- **About this exercise**
Work out how many lines below contain "security". Provide only the figure.

(Saved data entries)

━━━━━━━━━━━━━━━━

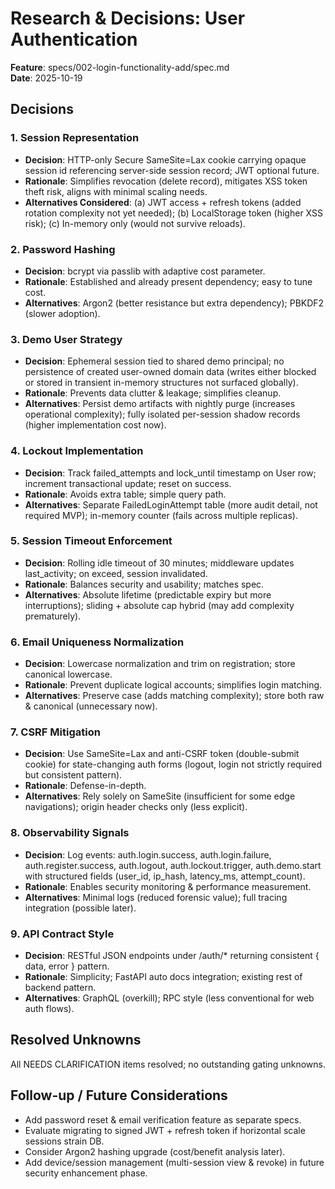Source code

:# Research & Decisions: User Authentication

**Feature**: specs/002-login-functionality-add/spec.md  
**Date**: 2025-10-19  

## Decisions

### 1. Session Representation

- **Decision**: HTTP-only Secure SameSite=Lax cookie carrying opaque session id referencing server-side session record; JWT optional future.
- **Rationale**: Simplifies revocation (delete record), mitigates XSS token theft risk, aligns with minimal scaling needs.
- **Alternatives Considered**: (a) JWT access + refresh tokens (added rotation complexity not yet needed); (b) LocalStorage token (higher XSS risk); (c) In-memory only (would not survive reloads).

### 2. Password Hashing

- **Decision**: bcrypt via passlib with adaptive cost parameter.
- **Rationale**: Established and already present dependency; easy to tune cost.
- **Alternatives**: Argon2 (better resistance but extra dependency); PBKDF2 (slower adoption).

### 3. Demo User Strategy

- **Decision**: Ephemeral session tied to shared demo principal; no persistence of created user-owned domain data (writes either blocked or stored in transient in-memory structures not surfaced globally).
- **Rationale**: Prevents data clutter & leakage; simplifies cleanup.
- **Alternatives**: Persist demo artifacts with nightly purge (increases operational complexity); fully isolated per-session shadow records (higher implementation cost now).

### 4. Lockout Implementation

- **Decision**: Track failed_attempts and lock_until timestamp on User row; increment transactional update; reset on success.
- **Rationale**: Avoids extra table; simple query path.
- **Alternatives**: Separate FailedLoginAttempt table (more audit detail, not required MVP); in-memory counter (fails across multiple replicas).

### 5. Session Timeout Enforcement

- **Decision**: Rolling idle timeout of 30 minutes; middleware updates last_activity; on exceed, session invalidated.
- **Rationale**: Balances security and usability; matches spec.
- **Alternatives**: Absolute lifetime (predictable expiry but more interruptions); sliding + absolute cap hybrid (may add complexity prematurely).

### 6. Email Uniqueness Normalization

- **Decision**: Lowercase normalization and trim on registration; store canonical lowercase.
- **Rationale**: Prevent duplicate logical accounts; simplifies login matching.
- **Alternatives**: Preserve case (adds matching complexity); store both raw & canonical (unnecessary now).

### 7. CSRF Mitigation

- **Decision**: Use SameSite=Lax and anti-CSRF token (double-submit cookie) for state-changing auth forms (logout, login not strictly required but consistent pattern).
- **Rationale**: Defense-in-depth.
- **Alternatives**: Rely solely on SameSite (insufficient for some edge navigations); origin header checks only (less explicit).

### 8. Observability Signals

- **Decision**: Log events: auth.login.success, auth.login.failure, auth.register.success, auth.logout, auth.lockout.trigger, auth.demo.start with structured fields (user_id, ip_hash, latency_ms, attempt_count).
- **Rationale**: Enables security monitoring & performance measurement.
- **Alternatives**: Minimal logs (reduced forensic value); full tracing integration (possible later).

### 9. API Contract Style

- **Decision**: RESTful JSON endpoints under /auth/* returning consistent { data, error } pattern.
- **Rationale**: Simplicity; FastAPI auto docs integration; existing rest of backend pattern.
- **Alternatives**: GraphQL (overkill); RPC style (less conventional for web auth flows).

## Resolved Unknowns

All NEEDS CLARIFICATION items resolved; no outstanding gating unknowns.

## Follow-up / Future Considerations

- Add password reset & email verification feature as separate specs.
- Evaluate migrating to signed JWT + refresh token if horizontal scale sessions strain DB.
- Consider Argon2 hashing upgrade (cost/benefit analysis later).
- Add device/session management (multi-session view & revoke) in future security enhancement phase.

━━━━━━━━━━━━━━━━

- **Reply to the task**
3